== Data provided ==

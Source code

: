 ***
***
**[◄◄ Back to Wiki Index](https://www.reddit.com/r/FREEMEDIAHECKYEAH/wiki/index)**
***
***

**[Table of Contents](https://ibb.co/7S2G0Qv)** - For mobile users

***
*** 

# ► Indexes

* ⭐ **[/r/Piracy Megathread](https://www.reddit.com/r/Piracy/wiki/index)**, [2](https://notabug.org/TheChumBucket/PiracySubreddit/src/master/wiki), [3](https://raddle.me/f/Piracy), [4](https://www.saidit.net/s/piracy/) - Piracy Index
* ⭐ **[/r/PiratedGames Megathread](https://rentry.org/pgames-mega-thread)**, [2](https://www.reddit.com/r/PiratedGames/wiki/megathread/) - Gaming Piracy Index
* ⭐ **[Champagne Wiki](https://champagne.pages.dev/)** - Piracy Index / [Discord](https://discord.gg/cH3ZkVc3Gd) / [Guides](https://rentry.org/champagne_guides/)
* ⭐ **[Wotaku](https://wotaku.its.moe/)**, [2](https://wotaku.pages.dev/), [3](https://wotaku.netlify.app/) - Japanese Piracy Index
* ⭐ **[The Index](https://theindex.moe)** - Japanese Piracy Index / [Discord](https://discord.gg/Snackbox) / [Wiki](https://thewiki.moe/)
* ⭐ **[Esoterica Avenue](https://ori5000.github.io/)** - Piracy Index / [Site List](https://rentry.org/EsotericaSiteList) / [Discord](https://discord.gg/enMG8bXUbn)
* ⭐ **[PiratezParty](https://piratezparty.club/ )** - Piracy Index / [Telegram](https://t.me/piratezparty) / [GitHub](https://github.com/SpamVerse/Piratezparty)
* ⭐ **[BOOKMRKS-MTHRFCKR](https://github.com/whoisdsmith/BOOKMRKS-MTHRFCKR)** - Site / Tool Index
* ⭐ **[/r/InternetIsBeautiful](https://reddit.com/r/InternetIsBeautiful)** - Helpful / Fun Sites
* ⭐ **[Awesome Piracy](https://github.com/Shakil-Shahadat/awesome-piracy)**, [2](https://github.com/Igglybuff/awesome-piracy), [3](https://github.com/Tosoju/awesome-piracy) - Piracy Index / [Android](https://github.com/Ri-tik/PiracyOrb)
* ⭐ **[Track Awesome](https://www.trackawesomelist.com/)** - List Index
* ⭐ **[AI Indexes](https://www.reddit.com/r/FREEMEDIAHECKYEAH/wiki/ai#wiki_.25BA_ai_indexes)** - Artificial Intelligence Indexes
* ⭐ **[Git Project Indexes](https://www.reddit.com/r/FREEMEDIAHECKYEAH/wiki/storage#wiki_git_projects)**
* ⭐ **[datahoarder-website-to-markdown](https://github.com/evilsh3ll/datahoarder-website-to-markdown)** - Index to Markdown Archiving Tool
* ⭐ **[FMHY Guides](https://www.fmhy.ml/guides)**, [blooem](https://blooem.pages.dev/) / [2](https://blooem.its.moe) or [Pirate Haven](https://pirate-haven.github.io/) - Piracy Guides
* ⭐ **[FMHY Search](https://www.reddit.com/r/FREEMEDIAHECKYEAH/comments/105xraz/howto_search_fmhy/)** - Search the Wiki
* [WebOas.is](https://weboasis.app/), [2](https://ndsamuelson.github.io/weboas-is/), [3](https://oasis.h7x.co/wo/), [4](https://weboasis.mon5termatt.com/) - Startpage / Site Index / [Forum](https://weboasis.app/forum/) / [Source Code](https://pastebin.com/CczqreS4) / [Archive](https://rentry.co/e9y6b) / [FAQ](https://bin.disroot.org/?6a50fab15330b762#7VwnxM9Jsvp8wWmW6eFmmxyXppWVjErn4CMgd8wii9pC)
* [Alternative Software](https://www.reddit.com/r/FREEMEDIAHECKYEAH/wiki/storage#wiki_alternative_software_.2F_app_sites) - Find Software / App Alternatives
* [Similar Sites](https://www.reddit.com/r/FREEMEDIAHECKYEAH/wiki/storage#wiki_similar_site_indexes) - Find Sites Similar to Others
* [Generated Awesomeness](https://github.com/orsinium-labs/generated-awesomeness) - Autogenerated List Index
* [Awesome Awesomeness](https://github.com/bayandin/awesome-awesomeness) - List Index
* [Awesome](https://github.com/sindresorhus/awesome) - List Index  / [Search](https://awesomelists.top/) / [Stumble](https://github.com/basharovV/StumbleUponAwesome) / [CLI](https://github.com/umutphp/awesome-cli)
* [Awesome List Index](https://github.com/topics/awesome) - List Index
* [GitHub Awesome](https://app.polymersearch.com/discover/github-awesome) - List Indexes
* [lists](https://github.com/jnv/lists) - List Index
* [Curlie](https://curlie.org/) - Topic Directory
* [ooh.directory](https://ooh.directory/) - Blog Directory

===

All lines above from the one containing "Search the Wiki" to the one containing "- List Indexes" must be repeated exactly, both lines included, and no others.

◆ **Response area**:
* ⭐ **[FMHY Search](https://www.reddit.com/r/FREEMEDIAHECKYEAH/comments/105xraz/howto_search_fmhy/)** - Search the Wiki
* [WebOas.is](https://weboasis.app/), [2](https://ndsamuelson.github.io/weboas-is/), [3](https://oasis.h7x.co/wo/), [4](https://weboasis.mon5termatt.com/) - Startpage / Site Index / [Forum](https://weboasis.app/forum/) / [Source Code](https://pastebin.com/CczqreS4) / [Archive](https://rentry.co/e9y6b) / [FAQ](https://bin.disroot.org/?6a50fab15330b762#7VwnxM9Jsvp8wWmW6eFmmxyXppWVjErn4CMgd8wii9pC)
* [Alternative Software](https://www.reddit.com/r/FREEMEDIAHECKYEAH/wiki/storage#wiki_alternative_software_.2F_app_sites) - Find Software / App Alternatives
* [Similar Sites](https://www.reddit.com/r/FREEMEDIAHECKYEAH/wiki/storage#wiki_similar_site_indexes) - Find Sites Similar to Others
* [Generated Awesomeness](https://github.com/orsinium-labs/generated-awesomeness) - Autogenerated List Index
* [Awesome Awesomeness](https://github.com/bayandin/awesome-awesomeness) - List Index
* [Awesome](https://github.com/sindresorhus/awesome) - List Index  / [Search](https://awesomelists.top/) / [Stumble](https://github.com/basharovV/StumbleUponAwesome) / [CLI](https://github.com/umutphp/awesome-cli)
* [Awesome List Index](https://github.com/topics/awesome) - List Index
* [GitHub Awesome](https://app.polymersearch.com/discover/github-awesome) - List Indexes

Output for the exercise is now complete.